Thank you and the reviewers very much for revising our manuscript ‘Genome-wide identification, expansion, evolution, and expression analysis reveals ABCB genes important for secondary cell wall development in Moso bamboo (Phyllostachys edulis)’ (Manuscript ID: agronomy-2481649). Your effort and time spent on our manuscript are greatly appreciated by all of us. We are delighted to all suggestion and review comments, which you and the reviewers made. Your revisions/suggestions have definitely improved the quality of our manuscript.

The manuscript was extensively edited according to your and reviewers’ comments. Please find the revised manuscript in Agronomy’s manuscript center. The changes were marked up using the“Track Changes” function. The responses to the reviewers are highlighted below.

Thank you again for your kind help and excellent suggestions for our manuscript. We hope these revisions will be satisfactory and will lead to acceptance for publication. We are looking forward to hearing from you soon.

Yours sincerely

Feng Que

---------------

Dr. Feng Que

Co-Innovation Center for Sustainable Forestry in Southern China

Bamboo Research Institute, Nanjing Forestry University

159 Longpan Road, Nanjing, 210037, Jiangsu China

Fax: 86 25 85427177

Email: [email protected]

------------------------

Reviewer's report:

The manuscript entitled " Analysis of genome-wide identification, evolution, and expression of the ABCB genes reveals their importance in the development of the secondary cell wall in Moso bamboo (Phyllostachys edulis) is very well managed. The article has explained the unique study about the ABCB gene family in Moso bamboo. However following minor revisions are required before final acceptance of the article.

In manuscript use the full scientific names of crop species following abbreviations.
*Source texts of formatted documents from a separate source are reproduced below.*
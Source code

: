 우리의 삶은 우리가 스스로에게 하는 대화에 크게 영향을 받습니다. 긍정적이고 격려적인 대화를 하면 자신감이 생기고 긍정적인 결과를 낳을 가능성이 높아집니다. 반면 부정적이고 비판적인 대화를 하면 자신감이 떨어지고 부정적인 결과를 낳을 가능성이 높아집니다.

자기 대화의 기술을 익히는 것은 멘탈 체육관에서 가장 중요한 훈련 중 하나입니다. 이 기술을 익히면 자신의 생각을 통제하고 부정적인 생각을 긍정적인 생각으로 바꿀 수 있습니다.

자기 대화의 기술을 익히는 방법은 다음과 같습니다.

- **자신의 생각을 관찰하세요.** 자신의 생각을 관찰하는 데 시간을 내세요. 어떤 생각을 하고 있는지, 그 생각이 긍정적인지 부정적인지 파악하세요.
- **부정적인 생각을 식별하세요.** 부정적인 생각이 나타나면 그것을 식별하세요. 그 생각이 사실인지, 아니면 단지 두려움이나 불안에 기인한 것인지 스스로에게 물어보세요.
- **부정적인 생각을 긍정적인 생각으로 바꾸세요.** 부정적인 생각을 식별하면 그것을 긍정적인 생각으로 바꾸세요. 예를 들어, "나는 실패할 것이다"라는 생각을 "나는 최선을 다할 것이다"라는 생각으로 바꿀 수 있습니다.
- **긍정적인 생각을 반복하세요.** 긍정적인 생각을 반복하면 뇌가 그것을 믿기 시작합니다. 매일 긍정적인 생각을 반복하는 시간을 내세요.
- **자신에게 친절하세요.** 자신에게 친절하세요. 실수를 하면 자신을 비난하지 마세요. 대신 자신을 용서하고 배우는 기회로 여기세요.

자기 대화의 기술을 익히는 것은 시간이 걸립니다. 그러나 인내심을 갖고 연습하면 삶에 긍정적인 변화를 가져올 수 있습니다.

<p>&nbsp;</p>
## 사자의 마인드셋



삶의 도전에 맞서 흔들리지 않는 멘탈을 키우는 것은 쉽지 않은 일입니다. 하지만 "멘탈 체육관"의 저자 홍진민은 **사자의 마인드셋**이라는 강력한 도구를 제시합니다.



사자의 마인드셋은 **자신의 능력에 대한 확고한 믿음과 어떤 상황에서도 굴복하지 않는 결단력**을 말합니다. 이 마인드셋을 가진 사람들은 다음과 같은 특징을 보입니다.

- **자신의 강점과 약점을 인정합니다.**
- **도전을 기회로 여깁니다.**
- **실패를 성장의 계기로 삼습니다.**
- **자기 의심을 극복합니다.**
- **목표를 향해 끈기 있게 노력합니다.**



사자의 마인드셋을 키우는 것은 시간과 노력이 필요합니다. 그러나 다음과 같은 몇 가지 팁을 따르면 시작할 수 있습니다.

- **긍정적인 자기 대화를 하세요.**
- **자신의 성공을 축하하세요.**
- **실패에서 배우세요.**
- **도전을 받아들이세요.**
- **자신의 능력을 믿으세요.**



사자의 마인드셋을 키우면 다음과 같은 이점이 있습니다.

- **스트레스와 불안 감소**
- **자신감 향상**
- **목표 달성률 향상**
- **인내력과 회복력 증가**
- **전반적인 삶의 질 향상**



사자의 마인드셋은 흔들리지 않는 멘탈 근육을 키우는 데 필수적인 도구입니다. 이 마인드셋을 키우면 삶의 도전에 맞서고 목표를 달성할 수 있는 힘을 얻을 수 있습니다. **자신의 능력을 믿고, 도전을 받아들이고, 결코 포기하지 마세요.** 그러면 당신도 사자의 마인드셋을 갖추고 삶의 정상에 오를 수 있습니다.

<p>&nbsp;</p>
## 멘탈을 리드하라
Also prefer scientific names instead of common names.

Response:

--We thank the reviewer for this comment.

--As suggested by the reviewer, we have all the common names into scientific names throughout the manuscript.
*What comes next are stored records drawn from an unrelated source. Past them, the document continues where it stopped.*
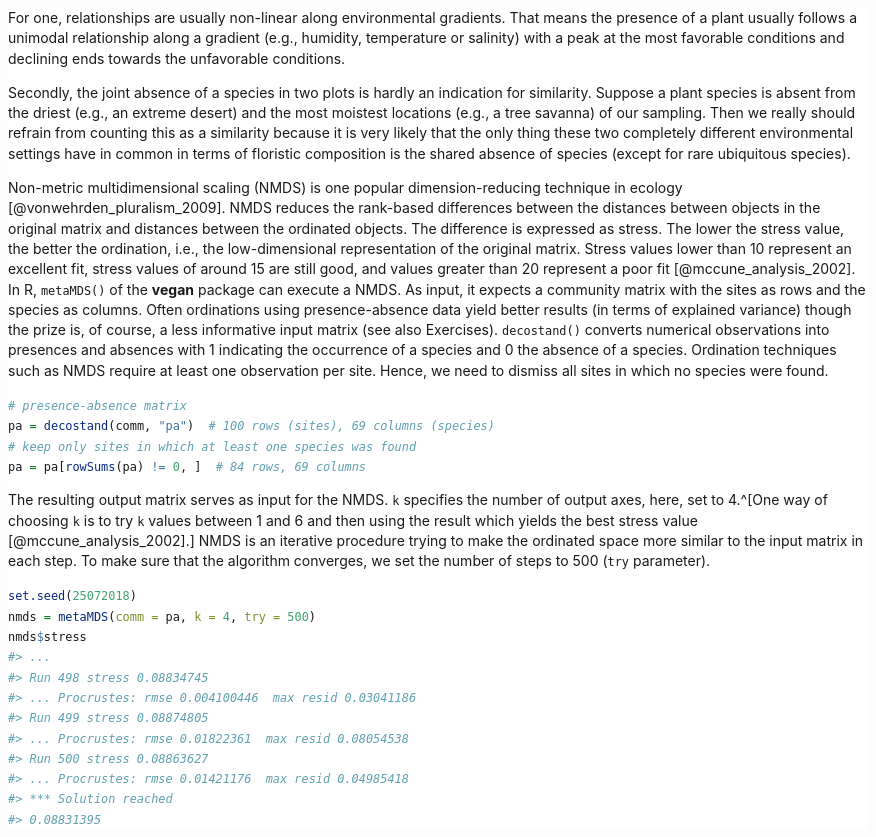 For one, relationships are usually non-linear along environmental gradients.
That means the presence of a plant usually follows a unimodal relationship along a gradient (e.g., humidity, temperature or salinity) with a peak at the most favorable conditions and declining ends towards the unfavorable conditions. 

Secondly, the joint absence of a species in two plots is hardly an indication for similarity.
Suppose a plant species is absent from the driest (e.g., an extreme desert) and the most moistest locations (e.g., a tree savanna) of our sampling.
Then we really should refrain from counting this as a similarity because it is very likely that the only thing these two completely different environmental settings have in common in terms of floristic composition is the shared absence of species (except for rare ubiquitous species). 

Non-metric multidimensional scaling (NMDS) is one popular dimension-reducing technique in ecology [@vonwehrden_pluralism_2009].
NMDS reduces the rank-based differences between the distances between objects in the original matrix and distances between the ordinated objects. 
The difference is expressed as stress. 
The lower the stress value, the better the ordination, i.e., the low-dimensional representation of the original matrix.
Stress values lower than 10 represent an excellent fit, stress values of around 15 are still good, and values greater than 20 represent a poor fit [@mccune_analysis_2002].
In R, `metaMDS()` of the **vegan** package can execute a NMDS.
As input, it expects a community matrix with the sites as rows and the species as columns.
Often ordinations using presence-absence data yield better results (in terms of explained variance) though the prize is, of course, a less informative input matrix (see also Exercises).
`decostand()` converts numerical observations into presences and absences with 1 indicating the occurrence of a species and 0 the absence of a species.
Ordination techniques such as NMDS require at least one observation per site.
Hence, we need to dismiss all sites in which no species were found.


```r
# presence-absence matrix
pa = decostand(comm, "pa")  # 100 rows (sites), 69 columns (species)
# keep only sites in which at least one species was found
pa = pa[rowSums(pa) != 0, ]  # 84 rows, 69 columns
```

The resulting output matrix serves as input for the NMDS.
`k` specifies the number of output axes, here, set to 4.^[One way of choosing `k` is to try `k` values between 1 and 6 and then using the result which yields the best stress value [@mccune_analysis_2002].]
NMDS is an iterative procedure trying to make the ordinated space more similar to the input matrix in each step.
To make sure that the algorithm converges, we set the number of steps to 500 (`try` parameter).


```r
set.seed(25072018)
nmds = metaMDS(comm = pa, k = 4, try = 500)
nmds$stress
#> ...
#> Run 498 stress 0.08834745 
#> ... Procrustes: rmse 0.004100446  max resid 0.03041186 
#> Run 499 stress 0.08874805 
#> ... Procrustes: rmse 0.01822361  max resid 0.08054538 
#> Run 500 stress 0.08863627 
#> ... Procrustes: rmse 0.01421176  max resid 0.04985418 
#> *** Solution reached
#> 0.08831395
```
In order to classify and study the phylogeny of the ABCB gene family in Moso bamboo, this study also used the previously identified and analyzed ABCB gene families in Arabidopsis thaliana, Oryza sativa (O. sativa), and Z. mays. (Lines 100-102)

The collinearities between Moso bamboo and O. sativa, and between Moso bamboo and Z. mays were analyzed by the MCScan tool with the commands such as: jcvi.compara.synteny and jcvi.graphics.synteny [19]. (Lines 118-120)

Using the available information of the previously identified and analyzed the ABCB gene families in Arabidopsis, O. sativa, and Z. mays, our study aimed to classify the ABCB genes in Moso bamboo. To this end, we constructed a phylogenetic tree using the ABCB protein sequences of Arabidopsis, O. sativa, Z. mays, and Moso bamboo. Proteins with similar structures were grouped into clusters. Following the classification approach used in previous studies on Arabidopsis, O. sativa, and Z. mays, the ABCB genes in Moso bamboo were classified into five subgroups, I-V (Figure 2). (Lines 170-176)

The ABCB protein sequences from Arabidopsis, O. sativa, and Z. mays and the 37 PhABCBs were used to construct the phylogenetic tree. (Lines 195-196)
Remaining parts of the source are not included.